No, we're not going to harp on the first part of the message — "No illeagles here" — and claim that stupidity is at the heart of things. This is surely not the first person to wish spray paint cans had spell check. Rather, it is the second half of the missive — "No undocumented Democrats" — that really seems to cut to the chase. This controversy is not about the most humane way to treat tens of thousands of children who have endured a perilous journey north to escape violence in Central America. It's not really even about the best way to secure our borders. It's about Republicans trying to score cheap political points against Democrats, and President Barack Obama in particular.

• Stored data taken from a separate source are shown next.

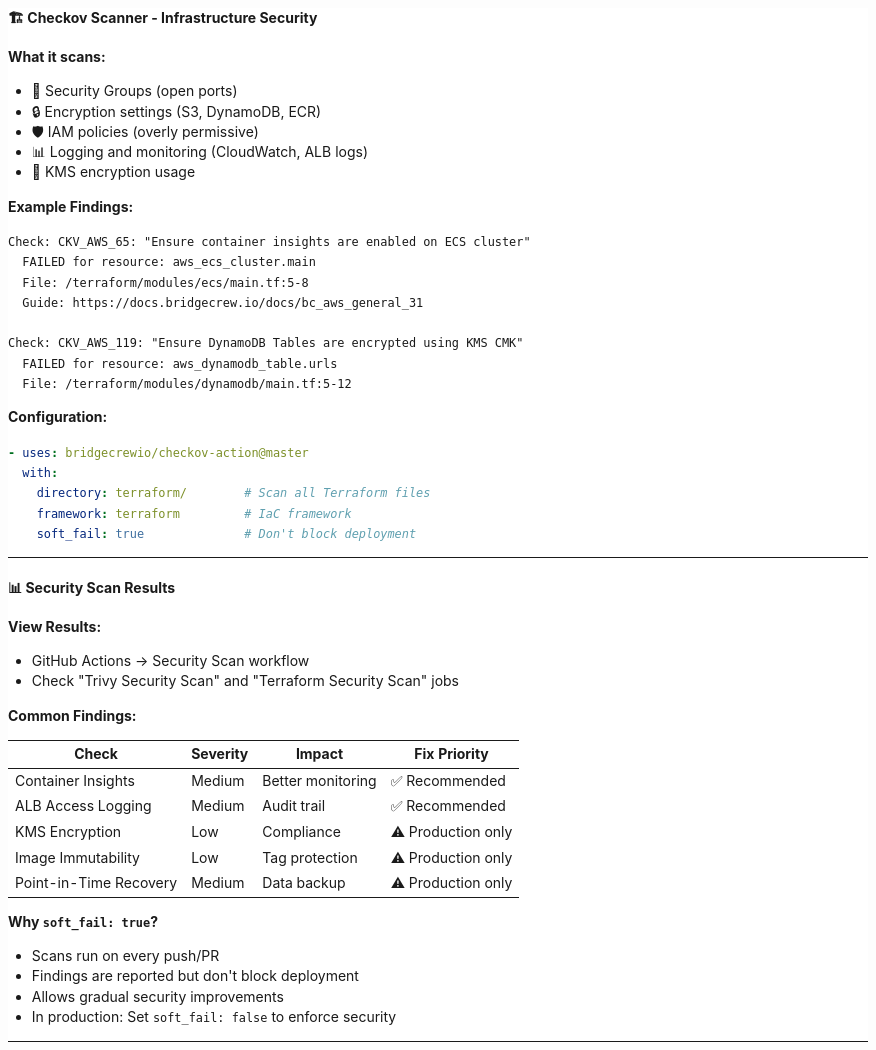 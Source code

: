 
#### 🏗️ **Checkov Scanner** - Infrastructure Security

**What it scans:**
- 🔐 Security Groups (open ports)
- 🔒 Encryption settings (S3, DynamoDB, ECR)
- 🛡️ IAM policies (overly permissive)
- 📊 Logging and monitoring (CloudWatch, ALB logs)
- 🔑 KMS encryption usage

**Example Findings:**
```
Check: CKV_AWS_65: "Ensure container insights are enabled on ECS cluster"
  FAILED for resource: aws_ecs_cluster.main
  File: /terraform/modules/ecs/main.tf:5-8
  Guide: https://docs.bridgecrew.io/docs/bc_aws_general_31

Check: CKV_AWS_119: "Ensure DynamoDB Tables are encrypted using KMS CMK"
  FAILED for resource: aws_dynamodb_table.urls
  File: /terraform/modules/dynamodb/main.tf:5-12
```

**Configuration:**
```yaml
- uses: bridgecrewio/checkov-action@master
  with:
    directory: terraform/        # Scan all Terraform files
    framework: terraform         # IaC framework
    soft_fail: true              # Don't block deployment
```

---

#### 📊 **Security Scan Results**

**View Results:**
- GitHub Actions → Security Scan workflow
- Check "Trivy Security Scan" and "Terraform Security Scan" jobs

**Common Findings:**

| Check | Severity | Impact | Fix Priority |
|-------|----------|--------|-------------|
| Container Insights | Medium | Better monitoring | ✅ Recommended |
| ALB Access Logging | Medium | Audit trail | ✅ Recommended |
| KMS Encryption | Low | Compliance | ⚠️ Production only |
| Image Immutability | Low | Tag protection | ⚠️ Production only |
| Point-in-Time Recovery | Medium | Data backup | ⚠️ Production only |

**Why `soft_fail: true`?**
- Scans run on every push/PR
- Findings are reported but don't block deployment
- Allows gradual security improvements
- In production: Set `soft_fail: false` to enforce security

---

Case in point: Frederick County Sheriff Chuck Jenkins, whose record in immigration demagoguery is without peer in Maryland law enforcement. None of the four sites in Maryland the federal government has thus far considered as places to house some of these children is in Frederick County, but have no fear, that won't stop Mr. Jenkins from getting in on this story. He's headed this week to McAllen, Texas — "included in a select group of sheriffs" from across the nation, his press release brags — to get a first-hand look at the situation at the border and "press federal officials to take definitive steps to halt the influx by repatriating illegal aliens." The trip, sponsored by the Federation for American Immigration Reform, should offer Mr. Jenkins a golden opportunity to remind Frederick voters of his tough-on-immigration bona fides as he runs for re-election.
Rep. Andy Harris, recently in the news for using his position on the House Appropriations Committee to monkey with affairs outside his district (in that case, Washington, D.C.'s marijuana decriminalization law), repeated the trick by threatening to block the use of the Army base near Westminster, a part of Carroll County he happens not to represent. It was never clear how many of these children the federal government was considering sending there and under what circumstances, and Rep. Chris Van Hollen, the Democrat whose district actually includes the site in question, reserved judgment on those grounds. Mr. Harris was unbowed by such nuances, proclaiming: "These unaccompanied minors who have entered our nation illegally must not be brought to Carroll County."
The sentiment was echoed by a duo of Carroll Republicans who were only moderately more subtle in the political overtones of their denunciations than the spelling-challenged vandal. County Commissioner Richard Rothschild, famous for convening a summit purporting to debunk climate change science, declared that "Carroll County will not become a repository for Obama's failed immigration policies." Del. Justin Ready said the existence of the problem was "an indictment of President Obama's failure to take border security and illegal immigration seriously."
Certainly it's fair to debate whether a 2008 anti-human trafficking law (signed by President George W. Bush) preventing immediate deportation of unaccompanied minors from Central America and elsewhere is playing a role in the current crisis. It's also possible that President Obama's decision, in the face of Congressional Republicans' unwillingness to enact comprehensive immigration reform, to provide temporary protection from deportation for some undocumented immigrants brought here as children is being misinterpreted abroad. But neither one is the root cause of the sudden surge in children risking their lives to come here. They come because of rampant violence and unrest, much of it tied to the drug trade, and many of them would face legitimate danger if they returned.
Their numbers may be sufficient to overwhelm our border patrol and immigration courts, but the 75,000 or so we're on pace to receive this year amount to about 0.02 percent of the U.S. population. To put that in some context, Lebanon, a nation of about 4.4 million people, is housing nearly 1.1 million Syrian refugees, according to the United Nations. That's roughly the equivalent of the U.S. absorbing the entire populations of Honduras, Guatemala and El Salvador — twice over.
We must do everything we can to stem this flow of underage migrants at the source for the simple reason that the journey itself puts them at so much risk. But we also need to share the responsibility for caring humanely for those who are already here. We can do that, but only if we put the welfare of these children ahead of politics.